- **Work to be completed**
Look through the listing below and report the lines that have the word "should" in them.

Dataset START

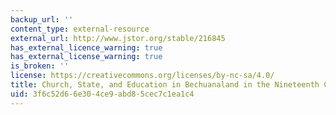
 ```yaml
---
backup_url: ''
content_type: external-resource
external_url: http://www.jstor.org/stable/216845
has_external_licence_warning: true
has_external_license_warning: true
is_broken: ''
license: https://creativecommons.org/licenses/by-nc-sa/4.0/
title: Church, State, and Education in Bechuanaland in the Nineteenth Century
uid: 3f6c52d6-6e30-4ce9-abd8-5cec7c1ea1c4
---
```

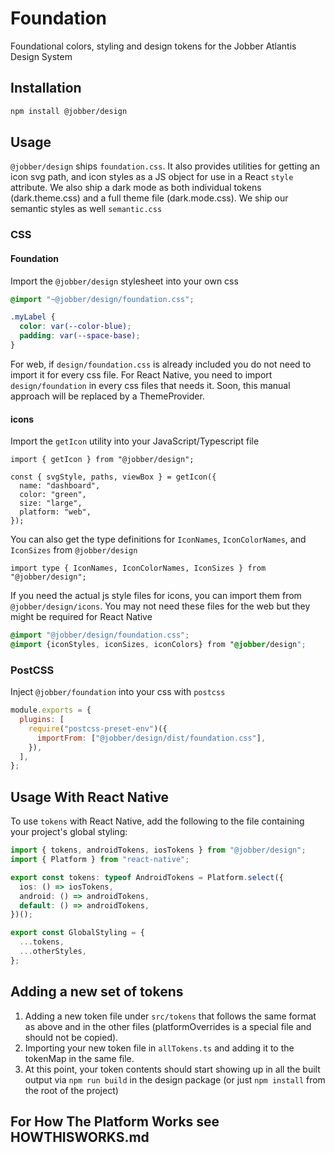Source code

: # Foundation

Foundational colors, styling and design tokens for the Jobber Atlantis Design
System

## Installation

```sh
npm install @jobber/design
```

## Usage

`@jobber/design` ships `foundation.css`. It also provides utilities for getting
an icon svg path, and icon styles as a JS object for use in a React `style`
attribute. We also ship a dark mode as both individual tokens (dark.theme.css)
and a full theme file (dark.mode.css). We ship our semantic styles as well
`semantic.css`

### CSS

#### Foundation

Import the `@jobber/design` stylesheet into your own css

```css
@import "~@jobber/design/foundation.css";

.myLabel {
  color: var(--color-blue);
  padding: var(--space-base);
}
```

For web, if `design/foundation.css` is already included you do not need to
import it for every css file. For React Native, you need to import
`design/foundation` in every css files that needs it. Soon, this manual approach
will be replaced by a ThemeProvider.

#### icons

Import the `getIcon` utility into your JavaScript/Typescript file

```tsx
import { getIcon } from "@jobber/design";

const { svgStyle, paths, viewBox } = getIcon({
  name: "dashboard",
  color: "green",
  size: "large",
  platform: "web",
});
```

You can also get the type definitions for `IconNames`, `IconColorNames`, and
`IconSizes` from `@jobber/design`

```tsx
import type { IconNames, IconColorNames, IconSizes } from "@jobber/design";
```

If you need the actual js style files for icons, you can import them from
`@jobber/design/icons`. You may not need these files for the web but they might
be required for React Native

```css
@import "@jobber/design/foundation.css";
@import {iconStyles, iconSizes, iconColors} from "@jobber/design";
```

### PostCSS

Inject `@jobber/foundation` into your css with `postcss`

```js
module.exports = {
  plugins: [
    require("postcss-preset-env")({
      importFrom: ["@jobber/design/dist/foundation.css"],
    }),
  ],
};
```

## Usage With React Native

To use `tokens` with React Native, add the following to the file containing your
project's global styling:

```ts
import { tokens, androidTokens, iosTokens } from "@jobber/design";
import { Platform } from "react-native";

export const tokens: typeof AndroidTokens = Platform.select({
  ios: () => iosTokens,
  android: () => androidTokens,
  default: () => androidTokens,
})();

export const GlobalStyling = {
  ...tokens,
  ...otherStyles,
};
```

## Adding a new set of tokens

1. Adding a new token file under `src/tokens` that follows the same format as
   above and in the other files (platformOverrides is a special file and should
   not be copied).
1. Importing your new token file in `allTokens.ts` and adding it to the tokenMap
   in the same file.
1. At this point, your token contents should start showing up in all the built
   output via `npm run build` in the design package (or just `npm install` from
   the root of the project)

## For How The Platform Works see HOWTHISWORKS.md
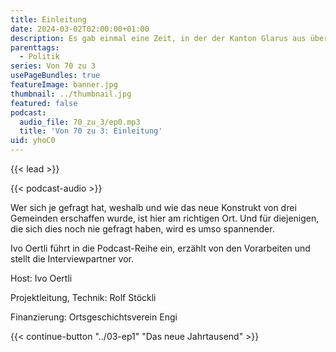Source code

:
 ```yaml
---
title: Einleitung
date: 2024-03-02T02:00:00+01:00
description: Es gab einmal eine Zeit, in der der Kanton Glarus aus über 70 verschiedenen Gemeinden bestand. Heute sind es noch deren drei
parenttags:
  - Politik
series: Von 70 zu 3
usePageBundles: true
featureImage: banner.jpg
thumbnail: ../thumbnail.jpg
featured: false
podcast:
  audio_file: 70_zu_3/ep0.mp3
  title: 'Von 70 zu 3: Einleitung'
uid: yhoC0
---
```


{{< lead >}}

{{< podcast-audio >}}

Wer sich je gefragt hat, weshalb und wie das neue Konstrukt von drei
Gemeinden erschaffen wurde, ist hier am richtigen Ort. Und für
diejenigen, die sich dies noch nie gefragt haben, wird es umso
spannender.

Ivo Oertli führt in die Podcast-Reihe ein, erzählt von den Vorarbeiten
und stellt die Interviewpartner vor.

Host: Ivo Oertli

Projektleitung, Technik: Rolf Stöckli

Finanzierung: Ortsgeschichtsverein Engi

{{< continue-button "../03-ep1" "Das neue Jahrtausend" >}}
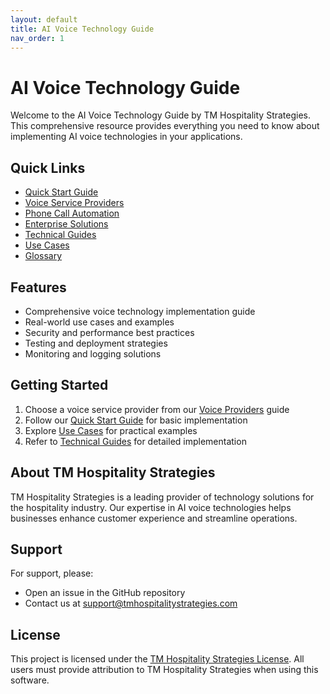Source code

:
 ```yaml
---
layout: default
title: AI Voice Technology Guide
nav_order: 1
---
```


# AI Voice Technology Guide

Welcome to the AI Voice Technology Guide by TM Hospitality Strategies. This comprehensive resource provides everything you need to know about implementing AI voice technologies in your applications.

## Quick Links

- [Quick Start Guide](quickstart.md)
- [Voice Service Providers](voice-providers.md)
- [Phone Call Automation](phone-automation.md)
- [Enterprise Solutions](enterprise-solutions.md)
- [Technical Guides](technical-guides.md)
- [Use Cases](use-cases.md)
- [Glossary](glossary.md)

## Features

- Comprehensive voice technology implementation guide
- Real-world use cases and examples
- Security and performance best practices
- Testing and deployment strategies
- Monitoring and logging solutions

## Getting Started

1. Choose a voice service provider from our [Voice Providers](voice-providers.md) guide
2. Follow our [Quick Start Guide](quickstart.md) for basic implementation
3. Explore [Use Cases](use-cases.md) for practical examples
4. Refer to [Technical Guides](technical-guides.md) for detailed implementation

## About TM Hospitality Strategies

TM Hospitality Strategies is a leading provider of technology solutions for the hospitality industry. Our expertise in AI voice technologies helps businesses enhance customer experience and streamline operations.

## Support

For support, please:
- Open an issue in the GitHub repository
- Contact us at support@tmhospitalitystrategies.com

## License

This project is licensed under the [TM Hospitality Strategies License](../LICENSE). All users must provide attribution to TM Hospitality Strategies when using this software.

Dataset END

- **Response**
   above and in the other files (platformOverrides is a special file and should
1. At this point, your token contents should start showing up in all the built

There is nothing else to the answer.